Content starts
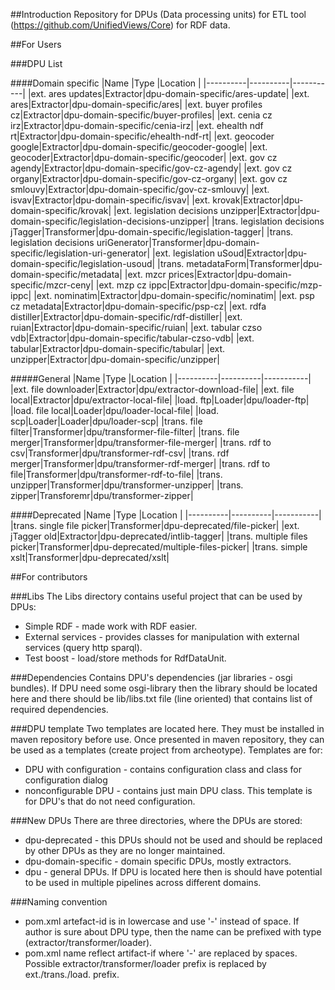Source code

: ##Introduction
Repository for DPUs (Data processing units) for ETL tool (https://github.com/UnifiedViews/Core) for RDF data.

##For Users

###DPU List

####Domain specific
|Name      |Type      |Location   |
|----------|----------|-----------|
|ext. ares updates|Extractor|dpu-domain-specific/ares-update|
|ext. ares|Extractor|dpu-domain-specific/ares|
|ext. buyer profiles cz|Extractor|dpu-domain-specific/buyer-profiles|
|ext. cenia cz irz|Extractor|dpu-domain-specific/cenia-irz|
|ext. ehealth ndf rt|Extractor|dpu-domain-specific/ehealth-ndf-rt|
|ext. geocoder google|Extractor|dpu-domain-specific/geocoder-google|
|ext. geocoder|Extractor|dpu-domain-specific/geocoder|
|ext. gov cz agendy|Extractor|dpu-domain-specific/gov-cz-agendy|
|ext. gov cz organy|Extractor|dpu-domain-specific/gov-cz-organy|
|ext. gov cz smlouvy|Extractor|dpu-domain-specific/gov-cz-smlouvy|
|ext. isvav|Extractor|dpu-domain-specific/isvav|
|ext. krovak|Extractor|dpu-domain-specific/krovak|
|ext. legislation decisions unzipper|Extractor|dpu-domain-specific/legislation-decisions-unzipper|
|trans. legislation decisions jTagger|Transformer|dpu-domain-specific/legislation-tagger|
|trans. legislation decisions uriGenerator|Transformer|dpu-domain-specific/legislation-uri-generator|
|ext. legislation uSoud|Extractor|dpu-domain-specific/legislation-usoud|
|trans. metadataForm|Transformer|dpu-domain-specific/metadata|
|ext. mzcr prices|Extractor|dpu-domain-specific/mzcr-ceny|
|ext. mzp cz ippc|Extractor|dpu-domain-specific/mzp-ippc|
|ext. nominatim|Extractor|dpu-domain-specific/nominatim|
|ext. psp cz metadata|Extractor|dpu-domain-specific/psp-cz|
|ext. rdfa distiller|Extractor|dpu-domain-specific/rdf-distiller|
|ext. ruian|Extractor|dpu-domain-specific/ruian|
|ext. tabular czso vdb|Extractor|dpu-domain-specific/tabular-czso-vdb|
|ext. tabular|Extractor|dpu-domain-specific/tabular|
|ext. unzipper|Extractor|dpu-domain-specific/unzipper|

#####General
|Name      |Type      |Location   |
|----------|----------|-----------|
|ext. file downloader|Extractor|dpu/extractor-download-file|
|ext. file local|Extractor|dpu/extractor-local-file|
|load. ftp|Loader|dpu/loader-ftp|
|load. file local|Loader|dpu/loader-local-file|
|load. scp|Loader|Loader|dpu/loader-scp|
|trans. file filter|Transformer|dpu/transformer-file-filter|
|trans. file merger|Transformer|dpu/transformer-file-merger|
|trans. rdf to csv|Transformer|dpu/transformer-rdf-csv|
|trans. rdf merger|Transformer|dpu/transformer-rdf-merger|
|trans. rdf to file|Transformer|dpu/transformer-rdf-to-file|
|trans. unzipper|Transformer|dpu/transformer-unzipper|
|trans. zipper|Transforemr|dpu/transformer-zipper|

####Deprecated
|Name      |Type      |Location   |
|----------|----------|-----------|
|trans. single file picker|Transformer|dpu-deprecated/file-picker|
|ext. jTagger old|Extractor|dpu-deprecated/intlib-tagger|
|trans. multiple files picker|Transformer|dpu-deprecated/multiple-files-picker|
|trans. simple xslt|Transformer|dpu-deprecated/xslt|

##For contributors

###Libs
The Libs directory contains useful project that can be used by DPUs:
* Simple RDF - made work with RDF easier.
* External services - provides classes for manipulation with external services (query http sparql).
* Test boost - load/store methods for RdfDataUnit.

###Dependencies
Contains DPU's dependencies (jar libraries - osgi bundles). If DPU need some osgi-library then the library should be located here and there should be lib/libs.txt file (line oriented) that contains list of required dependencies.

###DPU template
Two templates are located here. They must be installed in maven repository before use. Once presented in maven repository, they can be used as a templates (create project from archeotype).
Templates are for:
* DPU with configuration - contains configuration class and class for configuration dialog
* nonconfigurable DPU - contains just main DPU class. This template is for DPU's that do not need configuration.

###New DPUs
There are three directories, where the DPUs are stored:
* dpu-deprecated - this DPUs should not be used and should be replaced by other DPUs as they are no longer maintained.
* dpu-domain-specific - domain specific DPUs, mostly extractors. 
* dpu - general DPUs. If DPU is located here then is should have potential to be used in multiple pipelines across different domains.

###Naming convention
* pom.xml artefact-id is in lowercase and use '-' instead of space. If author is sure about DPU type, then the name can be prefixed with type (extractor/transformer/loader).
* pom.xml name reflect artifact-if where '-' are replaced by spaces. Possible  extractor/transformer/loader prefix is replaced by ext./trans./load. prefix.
Content ends
Content starts
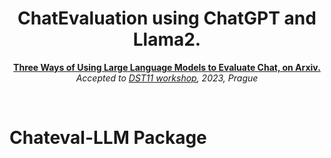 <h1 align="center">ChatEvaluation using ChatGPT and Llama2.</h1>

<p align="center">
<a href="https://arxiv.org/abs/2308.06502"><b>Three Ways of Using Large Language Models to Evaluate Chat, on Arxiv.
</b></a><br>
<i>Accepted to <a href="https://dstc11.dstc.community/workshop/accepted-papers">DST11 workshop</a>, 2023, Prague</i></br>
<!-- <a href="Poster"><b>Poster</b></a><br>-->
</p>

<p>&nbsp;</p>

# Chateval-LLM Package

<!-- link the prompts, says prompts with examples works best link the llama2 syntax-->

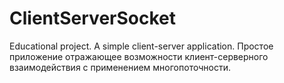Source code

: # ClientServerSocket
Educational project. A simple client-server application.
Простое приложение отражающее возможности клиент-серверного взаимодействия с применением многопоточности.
Content ends
Content starts
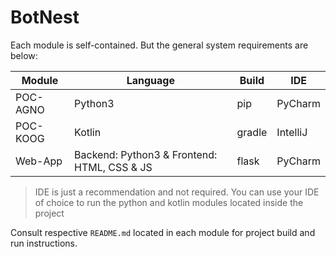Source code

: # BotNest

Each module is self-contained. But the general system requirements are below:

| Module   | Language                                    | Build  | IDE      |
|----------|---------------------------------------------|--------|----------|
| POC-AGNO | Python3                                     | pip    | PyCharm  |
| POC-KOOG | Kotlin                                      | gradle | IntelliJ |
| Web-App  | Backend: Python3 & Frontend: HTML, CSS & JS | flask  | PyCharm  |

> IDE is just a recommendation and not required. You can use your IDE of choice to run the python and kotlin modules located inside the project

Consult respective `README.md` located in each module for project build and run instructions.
Content ends
▶ **Work item**
What is needed is an exact copy of the lines above, from the one containing "Backend: Python3 &" through the one containing "and run instructions.", with nothing added.

▶ **Written solution**
| Web-App  | Backend: Python3 & Frontend: HTML, CSS & JS | flask  | PyCharm  |

> IDE is just a recommendation and not required. You can use your IDE of choice to run the python and kotlin modules located inside the project

Consult respective `README.md` located in each module for project build and run instructions.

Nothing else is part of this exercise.